Activity:
Since the records include pictures, leave those out while you reproduce exactly and only the lines from the one containing "<td>16C64G</td>" through the one containing "http://linuxcommand.org/tlcl.php", inclusive.

##### Supplied material #####

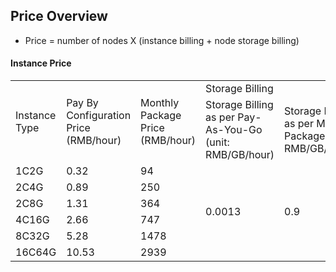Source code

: ## Price Overview
* Price = number of nodes X (instance billing + node storage billing)

#### Instance Price
<table>
   <tr>
      <td rowspan="2">Instance Type</td>
      <td rowspan="2">Pay By Configuration Price (RMB/hour)</td>
      <td rowspan="2">Monthly Package Price (RMB/hour)</td>
      <td colspan="3">Storage Billing</td>   
   </tr>
   <tr>
      <td>Storage Billing as per Pay-As-You-Go (unit: RMB/GB/hour)</td>
      <td>Storage Billing as per Monthly Package (unit: RMB/GB/month)</td> 

   </tr>
   <tr>
      <td>1C2G</td>
      <td>0.32</td>
      <td>94</td>
      <td rowspan="8">0.0013</td>
      <td rowspan="8">0.9 </td>
   </tr>
   <tr>
      <td>2C4G</td>
      <td>0.89</td>
      <td>250</td>
   </tr>
   <tr>
      <td>2C8G</td>
      <td>1.31</td>
      <td>364</td>
   </tr>
   <tr>
      <td>4C16G</td>
      <td>2.66</td>
      <td>747</td>
   </tr>
   <tr>
      <td>8C32G</td>
      <td>5.28</td>
      <td>1478</td>
   </tr>
   <tr>
      <td>16C64G</td>
      <td>10.53</td>
      <td>2939</td>
   </tr>
</table>





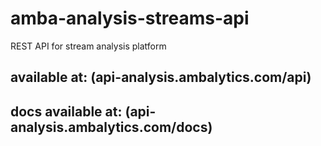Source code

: # amba-analysis-streams-api
REST API for stream analysis platform

## available at: (api-analysis.ambalytics.com/api)
## docs available at: (api-analysis.ambalytics.com/docs)
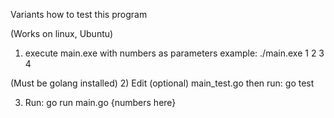 Variants how to test this program

(Works on linux, Ubuntu)
1) execute main.exe with numbers as parameters
example: ./main.exe 1 2 3 4

(Must be golang installed)
2) Edit (optional) main_test.go then run:
    go test

3) Run:
    go run main.go {numbers here}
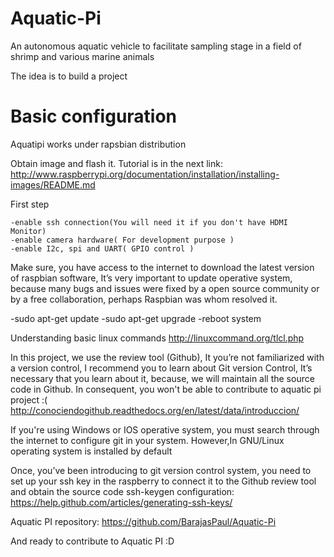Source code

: Aquatic-Pi
==========

An autonomous aquatic vehicle to facilitate sampling stage in a field of shrimp
and various marine animals

The idea is to build a project

Basic configuration
======================

Aquatipi works under rapsbian distribution

Obtain image and flash it.
Tutorial is in the next link:
http://www.raspberrypi.org/documentation/installation/installing-images/README.md


First step

    -enable ssh connection(You will need it if you don't have HDMI Monitor)
    -enable camera hardware( For development purpose )
    -enable I2c, spi and UART( GPIO control )

Make sure, you have access to the internet to download the latest version of 
raspbian software, It’s very important to update operative system, because 
many bugs and issues were fixed by a open source community or by a 
free collaboration, perhaps Raspbian was whom resolved it.

-sudo apt-get update
-sudo apt-get upgrade
-reboot system

Understanding basic linux commands
http://linuxcommand.org/tlcl.php

In this project, we use the review tool (Github), It you’re not familiarized 
with a version control,
I recommend you to learn about Git version Control, It’s necessary that you 
learn about it, because, we will maintain all the source code in Github. 
In consequent, you won't be able to contribute to aquatic pi project :( 
http://conociendogithub.readthedocs.org/en/latest/data/introduccion/

If you're using Windows or IOS operative system, you must search through 
the internet to configure git in your system. 
However,In GNU/Linux operating system is installed by default

Once, you’ve been introducing to git version control system, 
you need to set up your ssh key in the raspberry to connect it to 
the Github review tool and obtain the source code
ssh-keygen configuration:
https://help.github.com/articles/generating-ssh-keys/

Aquatic PI repository:
https://github.com/BarajasPaul/Aquatic-Pi

And ready to contribute to Aquatic PI :D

#####

Completed task:
      <td>16C64G</td>
      <td>10.53</td>
      <td>2939</td>
   </tr>
</table>





Source code

: # amba-analysis-streams-api
REST API for stream analysis platform

## available at: (api-analysis.ambalytics.com/api)
## docs available at: (api-analysis.ambalytics.com/docs)
 Variants how to test this program

(Works on linux, Ubuntu)
1) execute main.exe with numbers as parameters
example: ./main.exe 1 2 3 4

(Must be golang installed)
2) Edit (optional) main_test.go then run:
    go test

3) Run:
    go run main.go {numbers here}
Source code

: Aquatic-Pi
==========

An autonomous aquatic vehicle to facilitate sampling stage in a field of shrimp
and various marine animals

The idea is to build a project

Basic configuration
======================

Aquatipi works under rapsbian distribution

Obtain image and flash it.
Tutorial is in the next link:
http://www.raspberrypi.org/documentation/installation/installing-images/README.md


First step

    -enable ssh connection(You will need it if you don't have HDMI Monitor)
    -enable camera hardware( For development purpose )
    -enable I2c, spi and UART( GPIO control )

Make sure, you have access to the internet to download the latest version of 
raspbian software, It’s very important to update operative system, because 
many bugs and issues were fixed by a open source community or by a 
free collaboration, perhaps Raspbian was whom resolved it.

-sudo apt-get update
-sudo apt-get upgrade
-reboot system

Understanding basic linux commands
http://linuxcommand.org/tlcl.php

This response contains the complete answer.